August 18, 2011, 3:22 PM  |  Comments (304)  |  Permalink

In the end, we were all fine–as untouched and untroubled as we’d been before Iraq.

If anything changed, if there was a single takeaway from what we saw in Kurdistan and what we learned during three days of “Hazardous Environment Training” in what our British instructors called “Virginiastan”, it was the absolutely jaw-dropping realization of exactly how physically difficult it is for our military personnel on the ground in Iraq and Afghanistan.And I’m not talking about the fighting. I’m talking about just being there, moving about in regulation gear, training. the day-to-day. Watching on TV and in films, perhaps you realize intellectually that the standard issue body armor, with the ceramic plates weighs around 45 pounds, but until you actually wear the stuff, much less try and help carry the slippery dead weight of an unconscious man across broken ground, you have no idea. Add the additional burden of an M-16, ammunition, pack and gear, Kevlar helmut and you’re already humping about 95 pounds of additional weight through heat that, in Iraq and Saudi Arabia, reaches well over 110 degrees. The body armor doesn’t exactly breath. You’re running sweat within seconds–just standing still. Presumably, you are being trained to–at moment’s notice, hoist a similarly attired buddy over your shoulder and carry his weight as well. It’s damn near superhuman. And that’s before you’ve ever had to fire a shot in anger. In the back of your mind too, I came to find out, is the certain knowledge that none of this heavy armor–not the Kevlar vest, not the ceramic plates—and not the helmut–will protect you in the slightest from an AK-47 round. Nor will a cinderblock wall. A bullet from an AK, the most widely used weapon on the planet, will cut through all of it like cheddar.

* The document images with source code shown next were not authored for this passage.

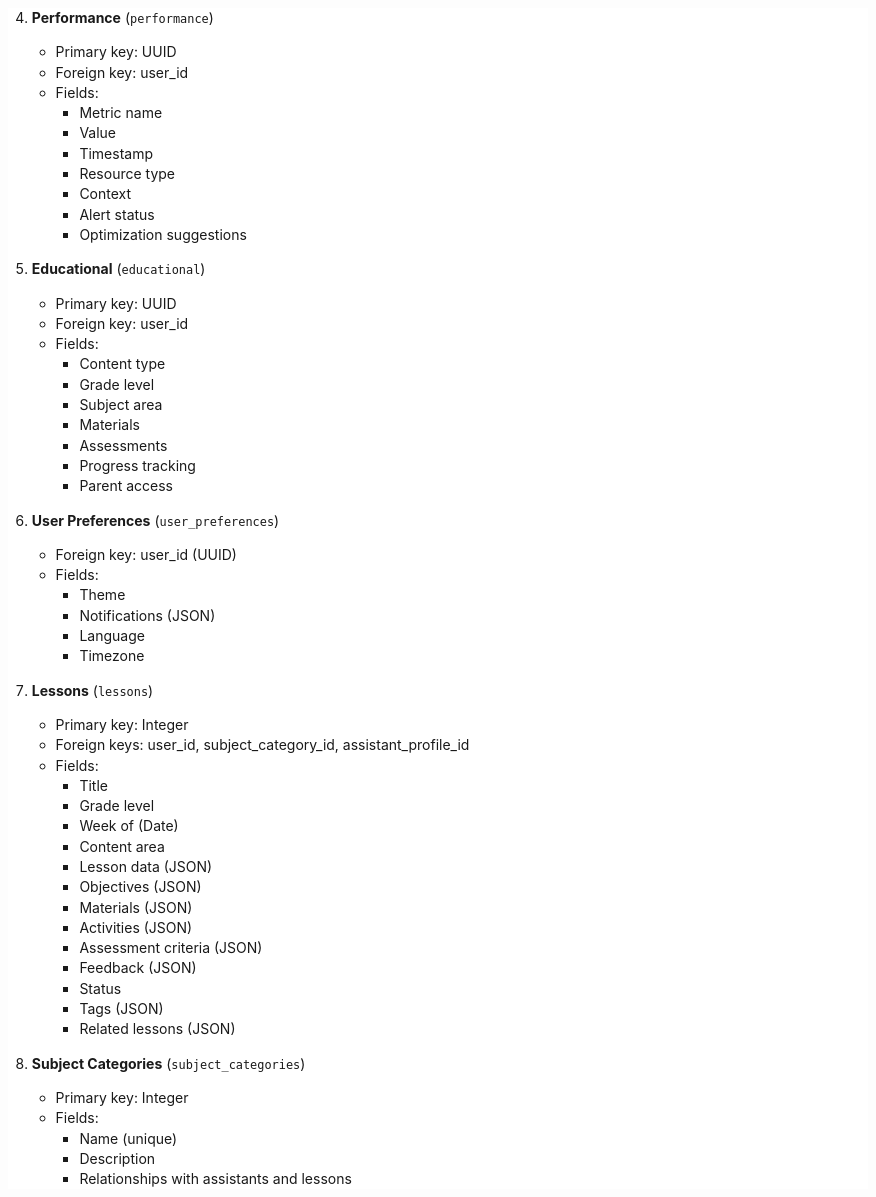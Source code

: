 4. **Performance** (`performance`)
   - Primary key: UUID
   - Foreign key: user_id
   - Fields:
     - Metric name
     - Value
     - Timestamp
     - Resource type
     - Context
     - Alert status
     - Optimization suggestions

5. **Educational** (`educational`)
   - Primary key: UUID
   - Foreign key: user_id
   - Fields:
     - Content type
     - Grade level
     - Subject area
     - Materials
     - Assessments
     - Progress tracking
     - Parent access

6. **User Preferences** (`user_preferences`)
   - Foreign key: user_id (UUID)
   - Fields:
     - Theme
     - Notifications (JSON)
     - Language
     - Timezone

7. **Lessons** (`lessons`)
   - Primary key: Integer
   - Foreign keys: user_id, subject_category_id, assistant_profile_id
   - Fields:
     - Title
     - Grade level
     - Week of (Date)
     - Content area
     - Lesson data (JSON)
     - Objectives (JSON)
     - Materials (JSON)
     - Activities (JSON)
     - Assessment criteria (JSON)
     - Feedback (JSON)
     - Status
     - Tags (JSON)
     - Related lessons (JSON)

8. **Subject Categories** (`subject_categories`)
   - Primary key: Integer
   - Fields:
     - Name (unique)
     - Description
     - Relationships with assistants and lessons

The vests we wore in training were decidedly lighter (except Tom, who got standard issue). We were, at all times, properly hydrated. Nobody was shooting real bullets at us–nor was anyone likely to in the wilds of Virginia. While it was uncomfortable in our vests, being asked to treat realistic but still fake sucking chest wounds while being spoken to harshly by our trainers, we knew at all times that we’d be retiring at night to comfortable hotel beds and air conditioned rooms. In the event, our Virginiastan training ended up being a lot harder than Kurdistan in Iraq. And Southeastern Turkey, which judging from recent events, was even more dangerous, couldn’t have been lovelier.

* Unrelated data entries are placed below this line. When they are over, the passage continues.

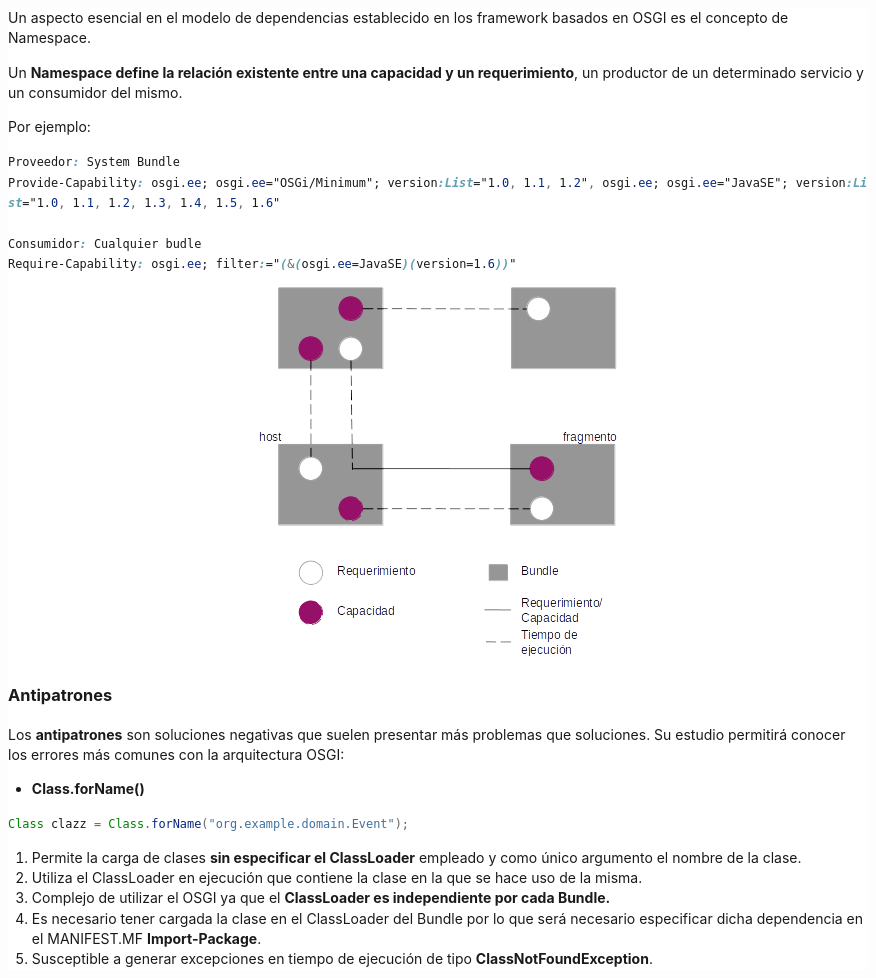 Un aspecto esencial en el modelo de dependencias establecido en los framework basados en OSGI es el concepto de Namespace.

Un **Namespace define la relación existente entre una capacidad y un requerimiento**, un productor de un determinado servicio y un consumidor del mismo.

Por ejemplo:

```css
Proveedor: System Bundle
Provide-Capability: osgi.ee; osgi.ee="OSGi/Minimum"; version:List="1.0, 1.1, 1.2", osgi.ee; osgi.ee="JavaSE"; version:List="1.0, 1.1, 1.2, 1.3, 1.4, 1.5, 1.6"

Consumidor: Cualquier budle
Require-Capability: osgi.ee; filter:="(&(osgi.ee=JavaSE)(version=1.6))"
```

<p align="center"><img src="Imagenes//Osgi-Capacidades.png"></p>

### Antipatrones

Los **antipatrones** son soluciones negativas que suelen presentar más problemas que soluciones. Su estudio permitirá conocer los errores más comunes con la arquitectura OSGI:

* **Class.forName()**

```java
Class clazz = Class.forName("org.example.domain.Event");
```

  1. Permite la carga de clases **sin especificar el ClassLoader** empleado y como único argumento el nombre de la clase.
  2. Utiliza el ClassLoader en ejecución que contiene la clase en la que se hace uso de la misma.
  3. Complejo de utilizar el OSGI ya que el **ClassLoader es independiente por cada Bundle.**
  4. Es necesario tener cargada la clase en el ClassLoader del Bundle por lo que será necesario especificar dicha dependencia en el MANIFEST.MF **Import-Package**.
  5. Susceptible a generar excepciones en tiempo de ejecución de tipo **ClassNotFoundException**.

This show is complicated. The Kurds in Iraq are our greatest friends. We have used them (often badly) as our instrument many times-and if there has been any upside to our adventures in Iraq, it has been that the Kurdish people have, at long last, enjoyed a measure of security and autonomy unheard of in this century. Iraqi Kurds are more pro-American–and pro-Bush in particular than just about…anywhere else. And it should be pointed out that since the beginning of hostilities in Iraq, there have been exactly zero coalition deaths or injuries in Kurdish areas off the country. Whatever your feelings about the rightness or wrongness or strategic value of invading Iraq, it is very hard to see present day Kurdistan and not be happy for them.

In Turkey, however, we see the same people as terrorists–and our policies reflect this. Until recently, Kurds in Turkey were not allowed to even refer to themselves by their true ethnicity. They were officially called ” mountain Turks who have forgotten their language”. To even use the word “Kurd” was to invite prison–or worse. Often much worse. The Turkish government has been at various times despicably oppressive in their campaigns against Kurdish attempts at finding a political voice. And, to be fair, Kurdish groups, often armed and trained across the border, have attacked Turks and Kurds seen as too sympathetic to the Turkish authority with lunatic ferocity. In Turkey, the Kurds don’t like us too much. In Iraq, well, you’d hardly realize you’re IN Iraq.

Three British security experts with years of “on the job” experience in some of the nastier conflict zones on earth. Four heavily armed Peshmergas. Body armor. Training. And in the end, we were fine. A few tense moments, perhaps, a misunderstanding here and there. But fine. I’d recommend Iraqi Kurdistan to anyone looking for beautiful scenery and some off-beaten track adventure tourism.

And I have to say I’m pleased with my training. That will last a lifetime. Knowing that I can set a compound fracture, apply a tourniquet, stop a sucking chest wound, tell how long somebody’s got before bleeding out, administer CPR, identify my position and call in a Medevac or an airstrike, pick my way across a mine field, find cover, behave intelligently at hostile roadblocks–surely some of these skills might serve me well someday on location or at the supermarket. My “situational awareness” alone, is much improved. If you find yourself dismembered on the produce aisle at Whole Foods someday and I happen to be nearby? I’m your boy.